SUPPLIED MATERIAL Start Marker
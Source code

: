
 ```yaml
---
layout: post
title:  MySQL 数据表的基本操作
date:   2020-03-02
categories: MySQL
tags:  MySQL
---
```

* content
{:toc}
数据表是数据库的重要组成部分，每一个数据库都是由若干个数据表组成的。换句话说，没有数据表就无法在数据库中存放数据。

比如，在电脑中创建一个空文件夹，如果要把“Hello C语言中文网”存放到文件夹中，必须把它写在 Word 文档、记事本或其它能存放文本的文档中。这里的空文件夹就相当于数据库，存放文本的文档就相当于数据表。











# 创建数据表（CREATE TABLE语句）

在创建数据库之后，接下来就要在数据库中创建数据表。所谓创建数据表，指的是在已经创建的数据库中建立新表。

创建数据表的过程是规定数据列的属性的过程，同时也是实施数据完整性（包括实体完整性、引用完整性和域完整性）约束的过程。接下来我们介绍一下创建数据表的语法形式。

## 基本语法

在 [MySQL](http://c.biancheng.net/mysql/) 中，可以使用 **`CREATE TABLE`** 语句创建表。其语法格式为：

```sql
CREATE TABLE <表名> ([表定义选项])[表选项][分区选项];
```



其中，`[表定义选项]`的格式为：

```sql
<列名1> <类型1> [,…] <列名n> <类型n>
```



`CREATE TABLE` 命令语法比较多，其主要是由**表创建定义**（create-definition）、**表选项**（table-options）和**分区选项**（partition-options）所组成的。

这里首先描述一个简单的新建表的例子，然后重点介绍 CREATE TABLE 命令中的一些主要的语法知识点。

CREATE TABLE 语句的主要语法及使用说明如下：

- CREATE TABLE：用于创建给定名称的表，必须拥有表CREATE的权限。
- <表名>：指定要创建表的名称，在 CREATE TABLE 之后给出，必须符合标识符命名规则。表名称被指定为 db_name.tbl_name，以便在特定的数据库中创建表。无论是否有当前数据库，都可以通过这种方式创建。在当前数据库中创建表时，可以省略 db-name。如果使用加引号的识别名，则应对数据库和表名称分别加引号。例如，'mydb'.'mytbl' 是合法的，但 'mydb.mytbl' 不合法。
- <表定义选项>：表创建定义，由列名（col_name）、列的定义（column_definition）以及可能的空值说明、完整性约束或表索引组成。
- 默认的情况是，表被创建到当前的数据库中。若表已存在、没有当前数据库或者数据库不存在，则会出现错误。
SUPPLIED MATERIAL End Marker
Report each line above that includes the string "分区选项".

CREATE TABLE <表名> ([表定义选项])[表选项][分区选项];
`CREATE TABLE` 命令语法比较多，其主要是由**表创建定义**（create-definition）、**表选项**（table-options）和**分区选项**（partition-options）所组成的。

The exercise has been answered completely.